▸ **Source data**
........

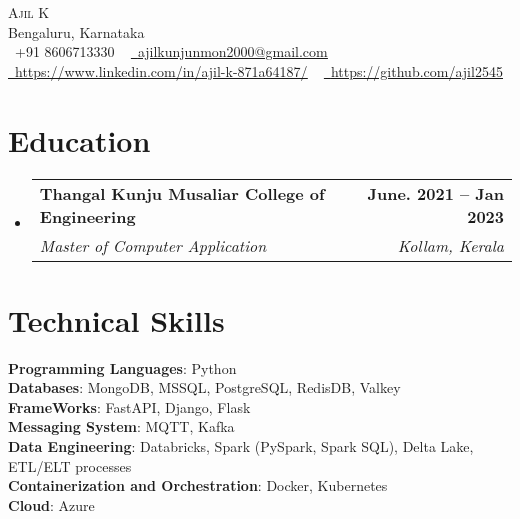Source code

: \documentclass[letterpaper,11pt]{article}
\makeatletter
\newcommand{\resumeSubheading}[4]{
  \vspace{-2pt}\item
    \begin{tabular*}{1.0\textwidth}[t]{l@{\extracolsep{\fill}}r}
      \textbf{#1} & \textbf{\small #2} \\
      \textit{\small#3} & \textit{\small #4} \\
    \end{tabular*}\vspace{-7pt}
}
\newcommand{\resumeSubHeadingListStart}{\begin{itemize}[leftmargin=0.0in, label={}]}
\newcommand{\resumeSubHeadingListEnd}{\end{itemize}}
\makeatother
\begin{document}

\begin{center}
    {\Huge \scshape Ajil K} \\ \vspace{1pt}
    Bengaluru, Karnataka \\ \vspace{1pt}
    \small \raisebox{-0.1\height}\faPhone\ +91 8606713330 ~ \href{mailto:ajilkunjunmon2000@gmail.com}{\raisebox{-0.2\height}\faEnvelope\  \underline{ajilkunjunmon2000@gmail.com}} ~ 
    \href{https://www.linkedin.com/in/ajil-k-871a64187/}{\raisebox{-0.2\height}\faLinkedin\ \underline{https://www.linkedin.com/in/ajil-k-871a64187/}}  ~
    \href{https://github.com/ajil2545}{\raisebox{-0.2\height}\faGithub\ 
    \underline{https://github.com/ajil2545}}
    \vspace{-8pt}
\end{center}


\section{Education}
  \resumeSubHeadingListStart
    \resumeSubheading
      {Thangal Kunju Musaliar College of Engineering}{June. 2021 -- Jan 2023}
      {Master of Computer Application}{Kollam, Kerala}
  \resumeSubHeadingListEnd

\section{Technical Skills}
 \begin{itemize}[leftmargin=0.15in, label={}]
    \small{\item{
     \textbf{Programming Languages}{: Python} \\
     \textbf{Databases}{: MongoDB, MSSQL, PostgreSQL, RedisDB, Valkey} \\
     \textbf{FrameWorks}{: FastAPI, Django, Flask } \\
     \textbf{Messaging System}{: MQTT, Kafka} \\
     \textbf{Data Engineering}{: Databricks, Spark (PySpark, Spark SQL), Delta Lake, ETL/ELT processes}\\
      \textbf{Containerization and Orchestration}{: Docker, Kubernetes}\\
     \textbf{Cloud}{: Azure} \\
    
    }}
 \end{itemize}
 \vspace{-16pt}
\end{document}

........

▸ **Your instructions**
Look for the word "small" in the data, then return every line that contains it.

▸ **Reply to the task**
      \textbf{#1} & \textbf{\small #2} \\
      \textit{\small#3} & \textit{\small #4} \\
    \small \raisebox{-0.1\height}\faPhone\ +91 8606713330 ~ \href{mailto:ajilkunjunmon2000@gmail.com}{\raisebox{-0.2\height}\faEnvelope\  \underline{ajilkunjunmon2000@gmail.com}} ~ 
    \small{\item{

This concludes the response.